> _Exercise_
Lines in the data below that contain the word "Mini" are to be copied.

> _Exercise data_
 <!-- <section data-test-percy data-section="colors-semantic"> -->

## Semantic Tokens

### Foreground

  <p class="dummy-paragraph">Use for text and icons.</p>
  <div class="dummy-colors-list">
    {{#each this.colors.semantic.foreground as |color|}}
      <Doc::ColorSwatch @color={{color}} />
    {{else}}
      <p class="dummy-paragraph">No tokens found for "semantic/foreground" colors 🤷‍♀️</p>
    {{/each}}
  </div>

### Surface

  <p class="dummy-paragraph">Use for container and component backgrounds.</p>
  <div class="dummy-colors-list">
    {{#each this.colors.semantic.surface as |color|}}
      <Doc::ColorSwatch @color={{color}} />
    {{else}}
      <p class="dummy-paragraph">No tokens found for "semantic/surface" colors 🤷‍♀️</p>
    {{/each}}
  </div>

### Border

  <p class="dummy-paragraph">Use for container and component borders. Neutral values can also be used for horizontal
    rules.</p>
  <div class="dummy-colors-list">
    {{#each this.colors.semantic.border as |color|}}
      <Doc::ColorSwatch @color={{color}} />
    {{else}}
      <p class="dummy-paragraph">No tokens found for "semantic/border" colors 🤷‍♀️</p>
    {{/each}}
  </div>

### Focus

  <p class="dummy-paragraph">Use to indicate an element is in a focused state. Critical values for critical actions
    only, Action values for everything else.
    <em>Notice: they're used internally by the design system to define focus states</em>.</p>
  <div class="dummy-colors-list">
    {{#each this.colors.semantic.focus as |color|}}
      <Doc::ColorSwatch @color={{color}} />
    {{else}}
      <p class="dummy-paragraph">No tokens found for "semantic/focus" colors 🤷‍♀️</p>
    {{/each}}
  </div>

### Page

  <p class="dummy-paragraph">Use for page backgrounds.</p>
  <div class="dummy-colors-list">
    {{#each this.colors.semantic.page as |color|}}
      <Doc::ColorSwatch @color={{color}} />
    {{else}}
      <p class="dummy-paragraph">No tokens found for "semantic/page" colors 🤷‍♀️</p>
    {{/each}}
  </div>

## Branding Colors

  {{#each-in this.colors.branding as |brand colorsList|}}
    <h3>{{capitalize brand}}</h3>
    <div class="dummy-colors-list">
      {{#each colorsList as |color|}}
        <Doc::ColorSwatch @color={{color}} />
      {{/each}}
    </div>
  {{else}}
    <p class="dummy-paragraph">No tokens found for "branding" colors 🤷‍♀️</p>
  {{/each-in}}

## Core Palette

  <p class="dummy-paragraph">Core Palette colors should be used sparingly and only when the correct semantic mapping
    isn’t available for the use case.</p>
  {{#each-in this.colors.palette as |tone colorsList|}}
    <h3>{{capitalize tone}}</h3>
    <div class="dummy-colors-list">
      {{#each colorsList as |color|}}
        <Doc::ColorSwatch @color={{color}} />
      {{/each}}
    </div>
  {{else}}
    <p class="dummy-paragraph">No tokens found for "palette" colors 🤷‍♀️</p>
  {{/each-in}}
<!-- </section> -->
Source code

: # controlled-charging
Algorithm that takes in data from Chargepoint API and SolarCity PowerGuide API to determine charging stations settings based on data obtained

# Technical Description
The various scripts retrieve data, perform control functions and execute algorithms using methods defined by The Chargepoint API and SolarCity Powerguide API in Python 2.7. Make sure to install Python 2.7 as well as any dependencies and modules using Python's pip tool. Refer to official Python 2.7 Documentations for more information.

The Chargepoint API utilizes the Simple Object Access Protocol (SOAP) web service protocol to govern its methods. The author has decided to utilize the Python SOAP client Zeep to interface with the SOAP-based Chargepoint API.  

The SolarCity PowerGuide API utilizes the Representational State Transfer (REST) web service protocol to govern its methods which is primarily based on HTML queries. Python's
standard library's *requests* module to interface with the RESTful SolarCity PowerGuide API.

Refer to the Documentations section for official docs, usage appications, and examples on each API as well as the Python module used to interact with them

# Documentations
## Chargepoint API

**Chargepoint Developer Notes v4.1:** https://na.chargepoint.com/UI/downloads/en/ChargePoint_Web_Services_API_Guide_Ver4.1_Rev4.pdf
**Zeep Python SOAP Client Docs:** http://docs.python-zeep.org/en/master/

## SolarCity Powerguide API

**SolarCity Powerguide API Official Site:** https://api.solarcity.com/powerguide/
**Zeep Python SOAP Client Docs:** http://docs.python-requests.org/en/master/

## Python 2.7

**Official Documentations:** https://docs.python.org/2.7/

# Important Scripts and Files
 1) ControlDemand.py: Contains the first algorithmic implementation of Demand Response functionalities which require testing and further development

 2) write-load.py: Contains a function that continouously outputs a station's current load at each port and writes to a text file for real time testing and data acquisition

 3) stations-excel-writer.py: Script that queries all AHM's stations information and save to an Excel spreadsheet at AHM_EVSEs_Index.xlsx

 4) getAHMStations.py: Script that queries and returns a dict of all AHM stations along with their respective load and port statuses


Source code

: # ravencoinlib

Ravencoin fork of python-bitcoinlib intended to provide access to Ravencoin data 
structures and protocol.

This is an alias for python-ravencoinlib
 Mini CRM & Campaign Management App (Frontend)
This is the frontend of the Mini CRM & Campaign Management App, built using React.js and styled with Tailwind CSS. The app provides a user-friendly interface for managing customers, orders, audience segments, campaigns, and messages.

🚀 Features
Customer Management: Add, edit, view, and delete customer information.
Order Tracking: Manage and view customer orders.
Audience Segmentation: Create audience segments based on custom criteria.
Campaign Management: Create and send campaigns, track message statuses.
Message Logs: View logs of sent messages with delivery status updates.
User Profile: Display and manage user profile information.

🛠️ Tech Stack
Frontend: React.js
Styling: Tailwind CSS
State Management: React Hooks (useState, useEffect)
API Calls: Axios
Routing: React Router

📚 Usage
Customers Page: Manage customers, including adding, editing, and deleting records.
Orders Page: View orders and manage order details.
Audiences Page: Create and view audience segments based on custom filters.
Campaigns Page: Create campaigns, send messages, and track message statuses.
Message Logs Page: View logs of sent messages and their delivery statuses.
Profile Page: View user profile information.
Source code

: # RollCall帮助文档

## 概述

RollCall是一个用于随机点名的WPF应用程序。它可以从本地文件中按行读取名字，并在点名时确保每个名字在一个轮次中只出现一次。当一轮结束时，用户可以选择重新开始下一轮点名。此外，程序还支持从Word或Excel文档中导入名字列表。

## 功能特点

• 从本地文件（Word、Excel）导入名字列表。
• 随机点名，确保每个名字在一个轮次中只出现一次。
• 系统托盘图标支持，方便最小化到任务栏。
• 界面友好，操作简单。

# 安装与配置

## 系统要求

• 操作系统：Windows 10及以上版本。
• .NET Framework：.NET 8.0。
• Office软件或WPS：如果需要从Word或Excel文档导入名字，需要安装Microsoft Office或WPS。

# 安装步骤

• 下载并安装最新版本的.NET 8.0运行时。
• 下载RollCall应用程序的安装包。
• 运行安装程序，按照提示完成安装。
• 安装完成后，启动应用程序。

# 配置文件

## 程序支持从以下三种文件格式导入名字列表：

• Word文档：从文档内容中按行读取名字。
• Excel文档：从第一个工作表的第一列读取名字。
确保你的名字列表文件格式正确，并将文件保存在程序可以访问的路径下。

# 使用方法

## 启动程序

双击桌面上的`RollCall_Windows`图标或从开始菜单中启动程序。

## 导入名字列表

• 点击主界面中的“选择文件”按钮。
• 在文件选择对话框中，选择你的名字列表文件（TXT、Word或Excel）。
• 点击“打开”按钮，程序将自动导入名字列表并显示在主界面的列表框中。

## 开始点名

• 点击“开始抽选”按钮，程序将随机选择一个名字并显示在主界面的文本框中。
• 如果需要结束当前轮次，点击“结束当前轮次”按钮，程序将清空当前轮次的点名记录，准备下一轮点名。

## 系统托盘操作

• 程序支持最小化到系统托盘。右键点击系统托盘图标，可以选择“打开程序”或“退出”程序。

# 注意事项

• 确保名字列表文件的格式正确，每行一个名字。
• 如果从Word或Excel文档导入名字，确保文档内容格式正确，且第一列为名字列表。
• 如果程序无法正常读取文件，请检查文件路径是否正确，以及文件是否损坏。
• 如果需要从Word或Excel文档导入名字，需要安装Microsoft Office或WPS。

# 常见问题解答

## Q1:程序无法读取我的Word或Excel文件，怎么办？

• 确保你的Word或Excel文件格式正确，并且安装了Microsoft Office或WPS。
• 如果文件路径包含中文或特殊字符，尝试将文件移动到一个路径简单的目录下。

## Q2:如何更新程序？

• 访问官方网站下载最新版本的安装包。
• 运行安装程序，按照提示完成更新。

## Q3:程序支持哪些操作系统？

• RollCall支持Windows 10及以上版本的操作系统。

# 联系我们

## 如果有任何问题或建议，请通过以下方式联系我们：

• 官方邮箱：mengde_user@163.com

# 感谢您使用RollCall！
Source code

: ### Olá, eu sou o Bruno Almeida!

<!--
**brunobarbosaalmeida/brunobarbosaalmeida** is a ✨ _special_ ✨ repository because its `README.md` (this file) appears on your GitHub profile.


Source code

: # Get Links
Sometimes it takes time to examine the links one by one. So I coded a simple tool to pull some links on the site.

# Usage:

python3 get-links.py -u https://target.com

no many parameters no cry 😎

> _Result of the exercise_
 Mini CRM & Campaign Management App (Frontend)
This is the frontend of the Mini CRM & Campaign Management App, built using React.js and styled with Tailwind CSS. The app provides a user-friendly interface for managing customers, orders, audience segments, campaigns, and messages.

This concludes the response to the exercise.